Example $\PageIndex{5}$

Given the function $R(x)=\dfrac{x+3}{x-5}$, find the values of x that make the function less than or equal to 0.

Solution

We want the function to be less than or equal to 0.

$$R(x) \leq 0 \nonumber$$

Substitute the rational expression for $R(x)$.

$$\dfrac{x+3}{x-5} \leq 0 \quad x \neq 5 \nonumber$$

Find the critical points.

$$\begin{array}{rlrl} {x+3=0} && {x-5=0} \\ {x=-3} && {x=5} \end{array} \nonumber$$

Use the critical points to divide the number line into intervals.

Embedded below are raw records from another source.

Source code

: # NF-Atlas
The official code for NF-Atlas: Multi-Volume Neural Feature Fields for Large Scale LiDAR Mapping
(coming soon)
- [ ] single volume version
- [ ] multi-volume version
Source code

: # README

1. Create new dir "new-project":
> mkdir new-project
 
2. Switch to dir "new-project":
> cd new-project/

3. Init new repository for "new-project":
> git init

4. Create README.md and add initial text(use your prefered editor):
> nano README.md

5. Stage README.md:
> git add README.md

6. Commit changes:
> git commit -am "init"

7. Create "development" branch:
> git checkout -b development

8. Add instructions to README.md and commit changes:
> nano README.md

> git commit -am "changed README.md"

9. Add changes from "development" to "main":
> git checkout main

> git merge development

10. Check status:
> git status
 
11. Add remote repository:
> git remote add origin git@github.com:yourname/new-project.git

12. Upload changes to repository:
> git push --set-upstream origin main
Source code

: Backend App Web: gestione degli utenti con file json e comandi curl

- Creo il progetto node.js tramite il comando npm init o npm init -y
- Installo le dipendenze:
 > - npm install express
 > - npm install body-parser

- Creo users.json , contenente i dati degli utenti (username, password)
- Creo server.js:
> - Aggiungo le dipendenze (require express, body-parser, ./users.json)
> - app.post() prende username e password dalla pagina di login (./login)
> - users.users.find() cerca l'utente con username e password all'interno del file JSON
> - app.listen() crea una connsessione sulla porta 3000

Test values in each interval. Above the number line, show the sign of each factor in each interval. Below the number line, show the sign of the quotient. Write the solution in interval notation. Since 5 is excluded we, do not include it in the interval.

$$[-3,5) \nonumber$$

Example $\PageIndex{6}$

The function$C(x)=10 x+3000$ represents the cost to produce $x$, number of items. Find:

1. The average cost function, $c(x)$
2. How many items should be produced so that the average cost is less than $40.

Solution

1. $$C(x)=10 x+3000 \nonumber$$

The average cost function is $c(x)=\dfrac{C(x)}{x})$. To find the average cost function, divide the cost function by $x$.

$$\begin{aligned} &c(x)=\dfrac{C(x)}{x}\\ &c(x)=\dfrac{10 x+3000}{x} \end{aligned} \nonumber$$

The average cost function is $c(x)=\dfrac{10 x+3000}{x}$

2. We want the function $c(x)$ to be less than 40.

$$c(x)<40 \nonumber$$

Substitute the rational expression forc(x).

$$\dfrac{10 x+3000}{x}<40, \quad x \neq 0 \nonumber$$

Subtract 40 to get 0 on the right.

$$\dfrac{10 x+3000}{x}-40<0 \nonumber$$

Rewrite the left side as one quotient by finding the LCD and performing the subtraction.

$$\begin{aligned} \dfrac{10 x+3000}{x}-40\left(\dfrac{x}{x}\right) &<0\\ \dfrac{10 x+3000}{x}-\dfrac{40 x}{x} &<0\\ \dfrac{10 x+3000-40 x}{x} &<0 \\ \dfrac{-30 x+3000}{x} &<0 \end{aligned} \nonumber$$

Factor the numerator to show all factors.

$$\begin{array}{ll} {\dfrac{-30(x-100)}{x}<0} \\ {-30(x-100)=0} && {x=0} \end{array} \nonumber$$

Find the critical points.

$$\begin{array}{rl} {-30 \neq 0} & {x-100=0} \\ &{x=100} \end{array} \nonumber$$

More than 100 items must be produced to keep the average cost below $40 per item.